Doesn't surprise me any,here in the Buckeye I believe we can only have two hooks on the A-rig but that hasn't dampened my enthusiasm for using this wonder lure.Even with the two-hook handicap in play I've been able to catch numerous doubles weighing 16lbs.or better,heck I've been near the half century mark in three casts on lakes here in Ohio that I used to think catching a 5-bass limit going 12lbs was doing something.Before the A-rig came along I was just an ordinary,average tournament guy trying to scratch out a buck or two each event,now armed with this new miracle lure in my arsenal I can compete with KVD and the boys.


----------



## Harbor Hunter (Aug 19, 2007)

BTW I just happened to remember what part of the year we're in.We've already taken jabs at the guys with the fancy bass boats,poked fun at their choice of tackle,so only one thing left-what about those ridiculous looking jerseys with all the silly patches on them! Don't you just love wearing an old smelly sweatshirt to some tournament fishing out of your tin can with your Zebco and Ugly Stick and beating the pants off those brash bass boat guys? We hear the same old tired stories every year guys.


----------



## Bad Bub (Jan 17, 2006)

Lol! I have nothing else to add....

Sent from my DROID RAZR using Ohub Campfire mobile app


----------



## ostbucks98 (Apr 14, 2004)

A lure doesnt catch fish if you dont know when,where and how to use them.
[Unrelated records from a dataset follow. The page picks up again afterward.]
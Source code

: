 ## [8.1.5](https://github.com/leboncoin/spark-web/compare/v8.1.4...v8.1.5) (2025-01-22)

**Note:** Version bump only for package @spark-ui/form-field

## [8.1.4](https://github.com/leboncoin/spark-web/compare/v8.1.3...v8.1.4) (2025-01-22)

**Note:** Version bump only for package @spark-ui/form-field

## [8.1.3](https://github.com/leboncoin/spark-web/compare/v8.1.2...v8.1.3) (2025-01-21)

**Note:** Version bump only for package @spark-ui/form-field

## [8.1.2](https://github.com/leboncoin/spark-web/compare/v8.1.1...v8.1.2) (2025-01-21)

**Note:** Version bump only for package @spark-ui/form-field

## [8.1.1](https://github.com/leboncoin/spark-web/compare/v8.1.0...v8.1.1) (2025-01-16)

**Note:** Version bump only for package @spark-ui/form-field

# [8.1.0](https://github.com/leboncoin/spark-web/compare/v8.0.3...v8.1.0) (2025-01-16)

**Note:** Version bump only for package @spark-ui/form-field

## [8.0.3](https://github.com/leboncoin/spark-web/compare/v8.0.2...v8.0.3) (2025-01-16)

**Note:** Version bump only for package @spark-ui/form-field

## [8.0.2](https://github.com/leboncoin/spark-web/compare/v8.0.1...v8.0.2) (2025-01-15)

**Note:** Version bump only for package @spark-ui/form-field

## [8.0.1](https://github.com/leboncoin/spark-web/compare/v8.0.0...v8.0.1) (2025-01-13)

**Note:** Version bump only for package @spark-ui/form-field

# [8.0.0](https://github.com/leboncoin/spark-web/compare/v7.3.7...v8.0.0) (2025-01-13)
Sent from my ZTE-Z990G using Ohub Campfire mobile app


----------



## lunker23 (Jun 28, 2013)

Thanks for all the "great" information regarding these lures. Time to tie one on and throw it for myself. I'll be sure to post my results.........


----------



## Bassnpro1 (Apr 6, 2004)

It is what it is.


----------



## Harbor Hunter (Aug 19, 2007)

As Aaron Martens said the other day at the Fin's Open House "Always buy the best equipment you can afford and you'll never be disappointed".There's a huge difference between reels with four or five bearings compared to reels with ten,there's a huge difference between upscale rods such as G.Loomis,St.Croix and Dobyn's compared to lesser companies,there's a major difference between Frogg Toggs rainwear compared to Gore-Tex brands like Simm's.Some of us fish 3-5 days a week from April through November in tournaments all over the place,I fish a ton of stuff on Lake St.Clair,Lake Huron,Erie and Lake Michigan,plus a lot of events in northern Michigan.My gear has to be the best money can buy or it won't hold up with the demands I put it through.When I first started tournament fishing I was only fishing small circuits and a couple club events.I ran a 16' metal boat with a 40 on back and I managed to win a few bucks here and there.I have to admit back then I was envious of the guys with the hot rigs,but I knew it was going to be awhile before I could climb behind the wheel of one of them.I figured the best way to get where I wanted to be was as a co-angler in bigger events,and that's what I did.Each and every pro I fished with said exactly what Martens just recently said "Buy the best gear you possibly can".I used to use Lucky Craft's a lot,but one of my sponsors makes cranks and jerkbaits that have every bit as good as a color scheme as the LC's and the paint virtually never chips,yes they're pricey but they're still a couple of bucks cheaper than the LC's.I recently had a few of the Livingston cranks sent to me and I plan on giving them a shot down south in a few weeks.I don't know myself how productive they are-at least for me.


----------



## Bad Bub (Jan 17, 2006)

Harbor Hunter said:


> As Aaron Martens said the other day at the Fin's Open House "Always buy the best equipment you can afford and you'll never be disappointed".There's a huge difference between reels with four or five bearings compared to reels with ten,there's a huge difference between upscale rods such as G.Loomis,St.Croix and Dobyn's compared to lesser companies,there's a major difference between Frogg Toggs rainwear compared to Gore-Tex brands like Simm's.Some of us fish 3-5 days a week from April through November in tournaments all over the place,I fish a ton of stuff on Lake St.Clair,Lake Huron,Erie and Lake Michigan,plus a lot of events in northern Michigan.My gear has to be the best money can buy or it won't hold up with the demands I put it through.When I first started tournament fishing I was only fishing small circuits and a couple club events.I ran a 16' metal boat with a 40 on back and I managed to win a few bucks here and there.I have to admit back then I was envious of the guys with the hot rigs,but I knew it was going to be awhile before I could climb behind the wheel of one of them.I figured the best way to get where I wanted to be was as a co-angler in bigger events,and that's what I did.Each and every pro I fished with said exactly what Martens just recently said "Buy the best gear you possibly can".I used to use Lucky Craft's a lot,but one of my sponsors makes cranks and jerkbaits that have every bit as good as a color scheme as the LC's and the paint virtually never chips,yes they're pricey but they're still a couple of bucks cheaper than the LC's.I recently had a few of the Livingston cranks sent to me and I plan on giving them a shot down south in a few weeks.I don't know myself how productive they are-at least for me.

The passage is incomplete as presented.